What the student hears, of course, is “You got an A.”
What about where we give grades on the basis of larger assessments? We might set an assessment for a particular unit and then give it a grade on the basis that it represents a more significant sample of the domain and therefore such extrapolation is valid. This is not true. When we give students a test, we aren’t wholly (or at all) concerned with what it tells us about their performance on that test, rather what conclusions it might allow us to draw about how well they might perform with material that wasn’t on the test (ie the final exams). The more that the content of the test is predictable (ie they know what will be on the test to a decent degree in advance) then the less valid those inferences become. Therefore the kind of smaller assessments that students typically complete throughout the year (eg end of unit tests) are not valid indicators of future performance because a) the domain sampled is too small and b) the content of the assessment is too predictable.

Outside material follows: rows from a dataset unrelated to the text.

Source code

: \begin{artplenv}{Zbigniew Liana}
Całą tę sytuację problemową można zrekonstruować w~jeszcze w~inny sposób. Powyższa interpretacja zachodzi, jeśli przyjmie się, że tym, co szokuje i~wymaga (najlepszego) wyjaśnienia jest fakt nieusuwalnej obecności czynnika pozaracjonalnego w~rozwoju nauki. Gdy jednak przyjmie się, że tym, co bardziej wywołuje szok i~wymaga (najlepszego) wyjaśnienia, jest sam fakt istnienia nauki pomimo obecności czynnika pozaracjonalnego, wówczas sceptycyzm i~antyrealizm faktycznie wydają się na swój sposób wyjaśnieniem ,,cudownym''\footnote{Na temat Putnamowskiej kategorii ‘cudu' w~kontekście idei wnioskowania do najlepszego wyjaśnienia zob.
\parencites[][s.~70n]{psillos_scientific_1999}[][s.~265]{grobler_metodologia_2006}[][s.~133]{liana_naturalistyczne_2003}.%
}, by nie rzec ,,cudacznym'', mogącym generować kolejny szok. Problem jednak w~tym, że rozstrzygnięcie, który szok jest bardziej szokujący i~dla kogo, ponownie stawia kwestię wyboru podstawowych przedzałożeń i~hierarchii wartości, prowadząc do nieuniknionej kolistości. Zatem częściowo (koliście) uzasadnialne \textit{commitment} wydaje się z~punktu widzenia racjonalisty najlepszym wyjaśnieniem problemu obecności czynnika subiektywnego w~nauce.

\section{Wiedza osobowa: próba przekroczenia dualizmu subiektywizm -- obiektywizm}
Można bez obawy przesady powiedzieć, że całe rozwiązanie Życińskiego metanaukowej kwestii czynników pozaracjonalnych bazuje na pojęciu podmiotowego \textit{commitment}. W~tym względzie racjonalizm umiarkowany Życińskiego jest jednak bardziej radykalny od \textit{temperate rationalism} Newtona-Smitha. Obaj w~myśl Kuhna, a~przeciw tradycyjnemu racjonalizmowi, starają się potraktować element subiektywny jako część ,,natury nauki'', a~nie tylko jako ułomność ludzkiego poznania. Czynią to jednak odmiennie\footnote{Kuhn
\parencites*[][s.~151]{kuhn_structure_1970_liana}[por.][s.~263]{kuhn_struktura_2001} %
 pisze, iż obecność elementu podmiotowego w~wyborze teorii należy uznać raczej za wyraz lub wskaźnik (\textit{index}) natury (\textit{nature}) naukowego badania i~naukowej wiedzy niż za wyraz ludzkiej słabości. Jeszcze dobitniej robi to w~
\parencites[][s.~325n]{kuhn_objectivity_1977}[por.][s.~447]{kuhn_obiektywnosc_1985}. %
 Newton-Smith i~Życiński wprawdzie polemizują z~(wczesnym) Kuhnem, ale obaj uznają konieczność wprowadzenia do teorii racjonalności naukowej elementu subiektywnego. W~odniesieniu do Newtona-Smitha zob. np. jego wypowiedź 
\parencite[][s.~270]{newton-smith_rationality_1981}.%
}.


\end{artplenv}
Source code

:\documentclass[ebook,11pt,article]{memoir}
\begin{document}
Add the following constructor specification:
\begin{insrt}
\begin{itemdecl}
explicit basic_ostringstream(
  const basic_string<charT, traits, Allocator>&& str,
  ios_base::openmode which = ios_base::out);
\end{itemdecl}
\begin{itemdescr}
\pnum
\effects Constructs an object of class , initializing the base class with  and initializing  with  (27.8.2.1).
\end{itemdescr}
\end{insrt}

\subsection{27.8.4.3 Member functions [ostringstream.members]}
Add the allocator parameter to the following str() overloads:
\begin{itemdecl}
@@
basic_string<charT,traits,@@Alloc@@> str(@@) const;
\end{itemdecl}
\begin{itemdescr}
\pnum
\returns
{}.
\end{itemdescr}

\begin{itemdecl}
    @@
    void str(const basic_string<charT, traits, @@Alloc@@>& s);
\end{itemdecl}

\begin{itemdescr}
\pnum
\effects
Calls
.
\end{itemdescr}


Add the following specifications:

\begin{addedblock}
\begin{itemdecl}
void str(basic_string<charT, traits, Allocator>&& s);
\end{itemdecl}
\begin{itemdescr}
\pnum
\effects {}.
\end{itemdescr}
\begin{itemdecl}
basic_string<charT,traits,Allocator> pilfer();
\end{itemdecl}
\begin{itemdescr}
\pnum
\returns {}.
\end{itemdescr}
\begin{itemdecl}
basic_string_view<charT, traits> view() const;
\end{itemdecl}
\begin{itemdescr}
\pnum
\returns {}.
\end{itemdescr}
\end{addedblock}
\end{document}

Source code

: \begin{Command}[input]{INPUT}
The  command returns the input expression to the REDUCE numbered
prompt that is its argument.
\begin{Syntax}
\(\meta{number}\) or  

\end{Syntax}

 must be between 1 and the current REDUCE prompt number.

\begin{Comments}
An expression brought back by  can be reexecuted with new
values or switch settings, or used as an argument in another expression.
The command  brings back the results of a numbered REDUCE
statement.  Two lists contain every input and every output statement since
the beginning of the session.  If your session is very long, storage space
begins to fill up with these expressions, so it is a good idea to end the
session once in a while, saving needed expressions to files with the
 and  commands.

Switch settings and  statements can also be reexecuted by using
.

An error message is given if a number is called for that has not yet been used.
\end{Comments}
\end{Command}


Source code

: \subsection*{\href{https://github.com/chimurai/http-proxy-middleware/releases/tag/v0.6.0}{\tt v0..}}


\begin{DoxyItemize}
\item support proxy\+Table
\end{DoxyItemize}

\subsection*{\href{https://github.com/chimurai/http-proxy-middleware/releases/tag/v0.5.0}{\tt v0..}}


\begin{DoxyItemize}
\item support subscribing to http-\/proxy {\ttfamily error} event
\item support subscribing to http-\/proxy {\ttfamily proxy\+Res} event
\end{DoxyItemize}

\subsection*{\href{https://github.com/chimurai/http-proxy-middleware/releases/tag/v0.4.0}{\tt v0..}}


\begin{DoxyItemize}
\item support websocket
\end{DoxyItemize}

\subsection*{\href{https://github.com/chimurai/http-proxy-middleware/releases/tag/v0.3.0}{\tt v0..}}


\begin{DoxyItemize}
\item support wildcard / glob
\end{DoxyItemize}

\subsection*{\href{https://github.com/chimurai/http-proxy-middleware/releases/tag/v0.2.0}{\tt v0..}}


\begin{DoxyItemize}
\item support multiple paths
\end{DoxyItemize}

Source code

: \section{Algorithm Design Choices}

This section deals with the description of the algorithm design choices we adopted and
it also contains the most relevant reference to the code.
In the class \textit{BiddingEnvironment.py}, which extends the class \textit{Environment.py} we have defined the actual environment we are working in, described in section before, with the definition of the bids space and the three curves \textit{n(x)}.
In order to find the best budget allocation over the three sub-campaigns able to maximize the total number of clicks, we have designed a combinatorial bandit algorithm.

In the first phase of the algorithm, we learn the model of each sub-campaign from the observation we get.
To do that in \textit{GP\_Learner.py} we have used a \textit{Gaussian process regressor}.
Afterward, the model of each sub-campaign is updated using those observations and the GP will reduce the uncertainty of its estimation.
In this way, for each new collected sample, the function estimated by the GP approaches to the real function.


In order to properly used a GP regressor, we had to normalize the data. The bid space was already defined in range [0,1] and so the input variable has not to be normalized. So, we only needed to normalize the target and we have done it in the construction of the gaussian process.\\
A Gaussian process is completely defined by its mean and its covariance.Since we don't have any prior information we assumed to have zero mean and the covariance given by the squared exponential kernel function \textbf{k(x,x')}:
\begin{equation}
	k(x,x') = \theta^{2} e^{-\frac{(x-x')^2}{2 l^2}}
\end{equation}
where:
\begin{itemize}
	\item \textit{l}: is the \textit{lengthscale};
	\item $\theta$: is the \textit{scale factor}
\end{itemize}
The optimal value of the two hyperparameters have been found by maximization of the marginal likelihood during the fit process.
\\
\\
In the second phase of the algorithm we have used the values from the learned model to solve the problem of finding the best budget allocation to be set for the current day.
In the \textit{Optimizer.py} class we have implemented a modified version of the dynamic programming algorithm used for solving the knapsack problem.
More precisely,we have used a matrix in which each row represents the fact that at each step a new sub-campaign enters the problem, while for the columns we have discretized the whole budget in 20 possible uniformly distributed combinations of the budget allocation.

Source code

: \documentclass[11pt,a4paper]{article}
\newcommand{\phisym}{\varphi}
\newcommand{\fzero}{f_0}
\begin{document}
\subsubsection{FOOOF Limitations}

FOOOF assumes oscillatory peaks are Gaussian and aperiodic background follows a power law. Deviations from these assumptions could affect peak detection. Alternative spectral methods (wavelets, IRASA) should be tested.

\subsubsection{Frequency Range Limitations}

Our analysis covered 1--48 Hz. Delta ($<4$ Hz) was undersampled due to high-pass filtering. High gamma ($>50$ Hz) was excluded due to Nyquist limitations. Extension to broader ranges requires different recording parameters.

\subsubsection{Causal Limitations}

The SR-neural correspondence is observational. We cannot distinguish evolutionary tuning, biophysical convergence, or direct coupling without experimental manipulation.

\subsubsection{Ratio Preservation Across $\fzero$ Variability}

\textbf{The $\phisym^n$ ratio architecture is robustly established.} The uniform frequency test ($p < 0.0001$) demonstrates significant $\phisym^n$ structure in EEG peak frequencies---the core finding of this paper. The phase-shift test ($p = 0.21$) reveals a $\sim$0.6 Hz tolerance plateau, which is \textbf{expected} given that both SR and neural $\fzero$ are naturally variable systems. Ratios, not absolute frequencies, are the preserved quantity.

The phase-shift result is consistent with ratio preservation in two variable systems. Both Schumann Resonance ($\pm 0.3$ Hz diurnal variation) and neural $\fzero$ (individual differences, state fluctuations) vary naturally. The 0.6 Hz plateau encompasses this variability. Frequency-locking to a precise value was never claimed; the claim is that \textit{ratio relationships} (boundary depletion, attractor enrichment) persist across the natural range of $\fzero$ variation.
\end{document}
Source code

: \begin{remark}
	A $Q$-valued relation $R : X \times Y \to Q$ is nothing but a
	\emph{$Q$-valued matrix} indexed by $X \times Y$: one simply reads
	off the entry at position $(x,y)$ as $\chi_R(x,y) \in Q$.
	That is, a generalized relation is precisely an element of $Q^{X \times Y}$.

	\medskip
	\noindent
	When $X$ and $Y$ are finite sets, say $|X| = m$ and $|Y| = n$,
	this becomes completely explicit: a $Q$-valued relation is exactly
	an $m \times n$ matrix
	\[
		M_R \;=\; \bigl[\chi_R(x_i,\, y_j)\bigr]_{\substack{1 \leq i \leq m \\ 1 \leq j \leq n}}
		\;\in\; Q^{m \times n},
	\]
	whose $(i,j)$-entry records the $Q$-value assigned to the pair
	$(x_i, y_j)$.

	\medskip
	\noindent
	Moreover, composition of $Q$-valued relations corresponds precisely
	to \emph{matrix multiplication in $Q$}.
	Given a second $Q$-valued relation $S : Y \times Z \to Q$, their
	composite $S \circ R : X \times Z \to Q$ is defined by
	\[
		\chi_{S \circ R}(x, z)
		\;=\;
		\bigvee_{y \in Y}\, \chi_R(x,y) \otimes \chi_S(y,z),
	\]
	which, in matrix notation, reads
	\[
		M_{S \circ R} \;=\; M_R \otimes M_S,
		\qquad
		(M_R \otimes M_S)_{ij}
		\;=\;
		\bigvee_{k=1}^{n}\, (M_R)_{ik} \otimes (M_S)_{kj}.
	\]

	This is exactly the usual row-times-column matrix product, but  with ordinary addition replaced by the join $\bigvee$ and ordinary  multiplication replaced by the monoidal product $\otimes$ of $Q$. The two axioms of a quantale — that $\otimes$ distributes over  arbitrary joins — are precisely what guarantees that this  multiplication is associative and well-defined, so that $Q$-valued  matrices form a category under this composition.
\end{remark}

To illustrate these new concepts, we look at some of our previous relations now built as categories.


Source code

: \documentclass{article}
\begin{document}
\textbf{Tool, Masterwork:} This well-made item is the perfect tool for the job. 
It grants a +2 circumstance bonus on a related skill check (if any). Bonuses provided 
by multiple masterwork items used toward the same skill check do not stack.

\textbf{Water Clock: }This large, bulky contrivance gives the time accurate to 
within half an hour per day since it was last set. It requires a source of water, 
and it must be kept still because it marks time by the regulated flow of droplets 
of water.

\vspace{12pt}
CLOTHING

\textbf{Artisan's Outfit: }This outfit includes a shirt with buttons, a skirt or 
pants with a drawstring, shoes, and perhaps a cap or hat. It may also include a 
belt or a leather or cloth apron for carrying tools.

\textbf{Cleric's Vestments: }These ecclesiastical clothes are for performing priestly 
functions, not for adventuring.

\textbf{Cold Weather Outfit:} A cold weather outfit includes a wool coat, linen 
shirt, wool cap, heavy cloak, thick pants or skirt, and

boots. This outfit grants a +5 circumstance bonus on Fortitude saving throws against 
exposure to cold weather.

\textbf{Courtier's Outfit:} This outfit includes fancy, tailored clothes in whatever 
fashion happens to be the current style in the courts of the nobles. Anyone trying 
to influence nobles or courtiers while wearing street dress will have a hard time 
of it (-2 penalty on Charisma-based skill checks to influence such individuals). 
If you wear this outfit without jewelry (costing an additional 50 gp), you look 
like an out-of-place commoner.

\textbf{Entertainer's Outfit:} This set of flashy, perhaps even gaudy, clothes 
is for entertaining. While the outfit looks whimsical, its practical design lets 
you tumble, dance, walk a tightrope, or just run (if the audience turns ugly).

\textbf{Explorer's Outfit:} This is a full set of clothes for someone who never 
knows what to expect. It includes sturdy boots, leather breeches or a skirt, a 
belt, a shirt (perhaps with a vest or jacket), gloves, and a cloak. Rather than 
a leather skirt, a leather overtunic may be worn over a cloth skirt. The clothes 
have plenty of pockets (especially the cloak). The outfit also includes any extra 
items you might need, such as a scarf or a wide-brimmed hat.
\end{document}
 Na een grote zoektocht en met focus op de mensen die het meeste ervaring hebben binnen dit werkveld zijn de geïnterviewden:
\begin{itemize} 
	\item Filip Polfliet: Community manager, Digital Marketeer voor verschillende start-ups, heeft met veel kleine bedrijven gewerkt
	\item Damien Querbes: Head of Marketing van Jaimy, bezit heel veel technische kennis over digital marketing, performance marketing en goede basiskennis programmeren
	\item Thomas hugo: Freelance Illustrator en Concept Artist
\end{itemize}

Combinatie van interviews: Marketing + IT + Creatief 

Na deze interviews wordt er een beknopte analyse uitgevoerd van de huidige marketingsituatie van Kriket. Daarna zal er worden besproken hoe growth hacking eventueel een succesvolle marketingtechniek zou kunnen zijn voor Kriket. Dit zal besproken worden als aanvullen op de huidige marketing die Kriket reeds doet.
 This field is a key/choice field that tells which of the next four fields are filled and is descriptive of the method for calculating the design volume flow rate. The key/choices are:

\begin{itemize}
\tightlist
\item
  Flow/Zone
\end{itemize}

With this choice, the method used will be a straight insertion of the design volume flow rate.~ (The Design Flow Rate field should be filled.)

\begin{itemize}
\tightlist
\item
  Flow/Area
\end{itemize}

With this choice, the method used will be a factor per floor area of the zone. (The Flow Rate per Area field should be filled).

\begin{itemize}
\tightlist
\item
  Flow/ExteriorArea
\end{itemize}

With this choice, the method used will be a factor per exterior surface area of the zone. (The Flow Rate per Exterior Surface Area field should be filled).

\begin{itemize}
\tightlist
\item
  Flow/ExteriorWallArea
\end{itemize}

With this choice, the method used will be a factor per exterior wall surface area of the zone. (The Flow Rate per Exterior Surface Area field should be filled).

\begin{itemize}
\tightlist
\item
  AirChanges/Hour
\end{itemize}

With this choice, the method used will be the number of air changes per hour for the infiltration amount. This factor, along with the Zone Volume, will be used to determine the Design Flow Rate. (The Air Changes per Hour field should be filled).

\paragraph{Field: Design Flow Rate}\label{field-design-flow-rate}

Scores on individual pieces of work don’t tell students ‘where they are’
Answers are too often completed ‘open-book’. This is not a real indication of what students can actually do for themselves and rarely completed under timed conditions. We might get around this by confining our marks to only those pieces completed in class where we have better control over the conditions under which they are completed. This represents a significant time investment, though, and for subjects with significant amounts of extended writing in their exams it is hard to balance time for such practice with the demands of curriculum coverage. However, whether completed at home or in class, they are often scaffolded to some extent (possibly quite heavily) by teachers first eg writing a plan together beforehand, and on material literally just covered, and therefore again makes the work completed unrepresentative of real exam answer. To be clear, I think we should be scaffolding their answers in advance by sharing success criteria, giving models of excellence or completing planning together. These are all helpful to students, but they reduce the usefulness or meaning of any marks we may then assign to their work.
As noted above, marks on exam paper questions are designed to reflect the conditions under which the answers were written. Unsurprisingly, many students are capable of producing very high scoring answers in their own time, which bear no relation to what they might produce under exam conditions. Many students write way more than they possibly could in the time given during exams. You can’t award ‘bonus’ marks so how do you explain or identify at what point the answer has done enough to hit top band/marks? This may be possible with points-based questions but often does not apply to an extended response where you might need to see where the student ‘arrives’ at the end of their answer before making a judgement on the quality of their overall argument.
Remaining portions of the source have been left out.